What the exercise asks – Verbatim, and with nothing else, reproduce the data below from its first line through the line containing "- Secure WebSocket connections (WSS)".

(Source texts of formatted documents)
++++++++
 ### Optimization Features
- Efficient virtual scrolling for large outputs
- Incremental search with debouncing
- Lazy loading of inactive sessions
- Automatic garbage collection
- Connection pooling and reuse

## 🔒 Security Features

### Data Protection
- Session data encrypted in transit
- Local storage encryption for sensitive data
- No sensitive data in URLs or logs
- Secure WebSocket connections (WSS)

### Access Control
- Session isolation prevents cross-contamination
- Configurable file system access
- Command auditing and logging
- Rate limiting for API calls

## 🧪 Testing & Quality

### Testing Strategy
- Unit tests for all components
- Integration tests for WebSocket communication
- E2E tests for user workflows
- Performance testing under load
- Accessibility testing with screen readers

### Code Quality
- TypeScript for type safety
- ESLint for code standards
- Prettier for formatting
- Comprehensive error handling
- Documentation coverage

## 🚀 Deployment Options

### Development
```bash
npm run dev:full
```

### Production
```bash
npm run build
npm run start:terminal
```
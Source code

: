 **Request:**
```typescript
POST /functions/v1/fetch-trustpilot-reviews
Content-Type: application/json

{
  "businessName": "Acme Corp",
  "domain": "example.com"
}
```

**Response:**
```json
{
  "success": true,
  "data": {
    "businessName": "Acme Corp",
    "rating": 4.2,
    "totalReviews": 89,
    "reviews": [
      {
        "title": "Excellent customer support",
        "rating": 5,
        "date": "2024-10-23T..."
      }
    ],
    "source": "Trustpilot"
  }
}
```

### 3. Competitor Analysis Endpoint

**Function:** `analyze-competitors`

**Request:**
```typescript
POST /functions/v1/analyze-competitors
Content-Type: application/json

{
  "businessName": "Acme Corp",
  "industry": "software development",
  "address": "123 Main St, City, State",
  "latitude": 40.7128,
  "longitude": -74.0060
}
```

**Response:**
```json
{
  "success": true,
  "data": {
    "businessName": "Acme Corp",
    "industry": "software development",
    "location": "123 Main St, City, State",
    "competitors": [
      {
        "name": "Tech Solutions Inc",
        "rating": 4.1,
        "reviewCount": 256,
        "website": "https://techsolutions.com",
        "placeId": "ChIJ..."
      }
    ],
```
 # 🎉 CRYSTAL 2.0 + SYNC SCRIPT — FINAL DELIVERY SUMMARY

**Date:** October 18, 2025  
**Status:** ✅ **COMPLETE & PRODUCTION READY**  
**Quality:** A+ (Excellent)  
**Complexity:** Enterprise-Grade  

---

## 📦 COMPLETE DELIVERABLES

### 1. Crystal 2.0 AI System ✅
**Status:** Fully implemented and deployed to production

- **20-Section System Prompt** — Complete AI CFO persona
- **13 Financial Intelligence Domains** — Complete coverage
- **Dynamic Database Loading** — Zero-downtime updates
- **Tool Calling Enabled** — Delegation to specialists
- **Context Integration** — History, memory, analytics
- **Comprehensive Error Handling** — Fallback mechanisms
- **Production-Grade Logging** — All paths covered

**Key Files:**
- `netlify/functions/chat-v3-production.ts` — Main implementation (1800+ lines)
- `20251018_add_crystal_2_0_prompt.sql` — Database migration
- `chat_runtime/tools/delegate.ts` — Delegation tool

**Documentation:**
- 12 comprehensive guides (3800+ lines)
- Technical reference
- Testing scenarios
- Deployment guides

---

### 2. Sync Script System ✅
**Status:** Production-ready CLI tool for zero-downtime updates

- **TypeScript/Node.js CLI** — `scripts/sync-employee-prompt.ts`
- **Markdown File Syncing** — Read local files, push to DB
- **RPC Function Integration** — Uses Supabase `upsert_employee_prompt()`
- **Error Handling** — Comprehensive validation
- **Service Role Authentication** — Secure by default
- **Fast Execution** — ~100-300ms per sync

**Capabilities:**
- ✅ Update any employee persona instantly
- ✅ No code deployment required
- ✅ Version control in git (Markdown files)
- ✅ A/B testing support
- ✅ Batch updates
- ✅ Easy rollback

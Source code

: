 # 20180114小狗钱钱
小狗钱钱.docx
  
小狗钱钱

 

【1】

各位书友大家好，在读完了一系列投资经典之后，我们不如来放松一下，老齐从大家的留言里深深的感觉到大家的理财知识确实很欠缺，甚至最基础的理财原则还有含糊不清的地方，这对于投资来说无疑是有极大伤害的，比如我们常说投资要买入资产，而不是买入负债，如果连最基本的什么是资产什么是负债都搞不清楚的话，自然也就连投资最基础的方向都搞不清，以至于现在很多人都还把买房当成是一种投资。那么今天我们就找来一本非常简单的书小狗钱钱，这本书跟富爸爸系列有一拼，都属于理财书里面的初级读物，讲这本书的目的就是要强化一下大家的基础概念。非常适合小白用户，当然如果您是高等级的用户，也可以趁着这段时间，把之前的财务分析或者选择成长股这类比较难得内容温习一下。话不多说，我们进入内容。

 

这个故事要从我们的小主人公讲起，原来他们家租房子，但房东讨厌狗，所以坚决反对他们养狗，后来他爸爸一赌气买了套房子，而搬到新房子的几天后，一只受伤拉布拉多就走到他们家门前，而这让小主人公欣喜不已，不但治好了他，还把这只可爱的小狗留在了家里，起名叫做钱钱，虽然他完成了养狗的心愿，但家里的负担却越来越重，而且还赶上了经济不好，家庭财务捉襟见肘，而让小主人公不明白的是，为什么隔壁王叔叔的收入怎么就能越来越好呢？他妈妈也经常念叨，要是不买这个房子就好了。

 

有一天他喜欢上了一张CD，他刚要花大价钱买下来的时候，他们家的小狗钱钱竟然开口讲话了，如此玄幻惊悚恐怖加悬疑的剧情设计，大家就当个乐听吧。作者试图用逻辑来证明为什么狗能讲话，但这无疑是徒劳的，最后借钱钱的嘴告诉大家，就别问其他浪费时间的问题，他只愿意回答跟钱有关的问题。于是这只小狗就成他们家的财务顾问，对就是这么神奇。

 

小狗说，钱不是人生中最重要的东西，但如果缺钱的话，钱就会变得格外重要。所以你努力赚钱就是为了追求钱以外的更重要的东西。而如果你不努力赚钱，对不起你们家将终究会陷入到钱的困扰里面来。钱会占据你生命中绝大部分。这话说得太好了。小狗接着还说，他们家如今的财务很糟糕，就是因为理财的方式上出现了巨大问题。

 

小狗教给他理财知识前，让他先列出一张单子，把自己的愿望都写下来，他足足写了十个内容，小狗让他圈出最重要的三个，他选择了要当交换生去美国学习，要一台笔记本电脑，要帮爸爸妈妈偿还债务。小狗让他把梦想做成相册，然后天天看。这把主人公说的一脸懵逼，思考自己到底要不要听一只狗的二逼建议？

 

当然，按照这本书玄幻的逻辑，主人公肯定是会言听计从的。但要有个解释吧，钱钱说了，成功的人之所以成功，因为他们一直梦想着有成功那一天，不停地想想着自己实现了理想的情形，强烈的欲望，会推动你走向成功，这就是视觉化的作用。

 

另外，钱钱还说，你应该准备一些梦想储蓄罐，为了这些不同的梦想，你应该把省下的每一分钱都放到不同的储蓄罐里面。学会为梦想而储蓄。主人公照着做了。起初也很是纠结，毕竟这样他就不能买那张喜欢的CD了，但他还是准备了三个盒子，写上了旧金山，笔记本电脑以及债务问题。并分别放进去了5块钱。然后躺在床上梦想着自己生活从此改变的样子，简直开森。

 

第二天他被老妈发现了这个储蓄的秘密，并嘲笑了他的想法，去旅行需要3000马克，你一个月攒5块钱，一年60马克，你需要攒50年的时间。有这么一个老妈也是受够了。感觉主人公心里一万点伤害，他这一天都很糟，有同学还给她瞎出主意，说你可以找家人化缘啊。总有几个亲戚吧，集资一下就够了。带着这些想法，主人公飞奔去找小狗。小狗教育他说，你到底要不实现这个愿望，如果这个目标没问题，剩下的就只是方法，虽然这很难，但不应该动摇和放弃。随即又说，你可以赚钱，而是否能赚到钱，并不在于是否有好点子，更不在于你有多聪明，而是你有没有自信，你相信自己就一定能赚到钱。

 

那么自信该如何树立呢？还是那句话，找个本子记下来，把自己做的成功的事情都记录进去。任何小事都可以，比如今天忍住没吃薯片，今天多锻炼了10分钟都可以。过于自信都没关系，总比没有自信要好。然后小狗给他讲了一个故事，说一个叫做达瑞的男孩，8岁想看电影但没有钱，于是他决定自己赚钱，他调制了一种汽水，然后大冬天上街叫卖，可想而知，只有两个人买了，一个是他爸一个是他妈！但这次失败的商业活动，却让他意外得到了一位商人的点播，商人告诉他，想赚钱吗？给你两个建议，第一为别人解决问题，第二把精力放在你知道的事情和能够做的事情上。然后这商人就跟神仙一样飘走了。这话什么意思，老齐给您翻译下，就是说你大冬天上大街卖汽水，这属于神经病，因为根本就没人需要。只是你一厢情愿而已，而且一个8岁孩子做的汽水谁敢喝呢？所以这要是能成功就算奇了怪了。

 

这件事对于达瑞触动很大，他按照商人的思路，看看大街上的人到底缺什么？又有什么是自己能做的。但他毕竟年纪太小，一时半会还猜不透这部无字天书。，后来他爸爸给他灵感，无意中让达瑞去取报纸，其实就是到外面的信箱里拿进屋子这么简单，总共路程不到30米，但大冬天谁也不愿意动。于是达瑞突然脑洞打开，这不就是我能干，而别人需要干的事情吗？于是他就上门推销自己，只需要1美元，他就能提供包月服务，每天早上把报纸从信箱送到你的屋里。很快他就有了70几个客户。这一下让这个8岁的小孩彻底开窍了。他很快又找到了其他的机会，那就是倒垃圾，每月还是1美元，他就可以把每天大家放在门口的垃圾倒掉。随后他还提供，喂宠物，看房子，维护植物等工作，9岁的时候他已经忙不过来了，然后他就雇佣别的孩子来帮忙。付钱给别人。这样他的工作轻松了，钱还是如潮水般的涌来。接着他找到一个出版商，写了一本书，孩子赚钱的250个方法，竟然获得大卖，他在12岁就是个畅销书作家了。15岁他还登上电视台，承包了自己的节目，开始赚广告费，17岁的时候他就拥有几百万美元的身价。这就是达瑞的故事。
++++++++
Expected output –
 ### Optimization Features
- Efficient virtual scrolling for large outputs
- Incremental search with debouncing
- Lazy loading of inactive sessions
- Automatic garbage collection
- Connection pooling and reuse

## 🔒 Security Features

### Data Protection
- Session data encrypted in transit
- Local storage encryption for sensitive data
- No sensitive data in URLs or logs
- Secure WebSocket connections (WSS)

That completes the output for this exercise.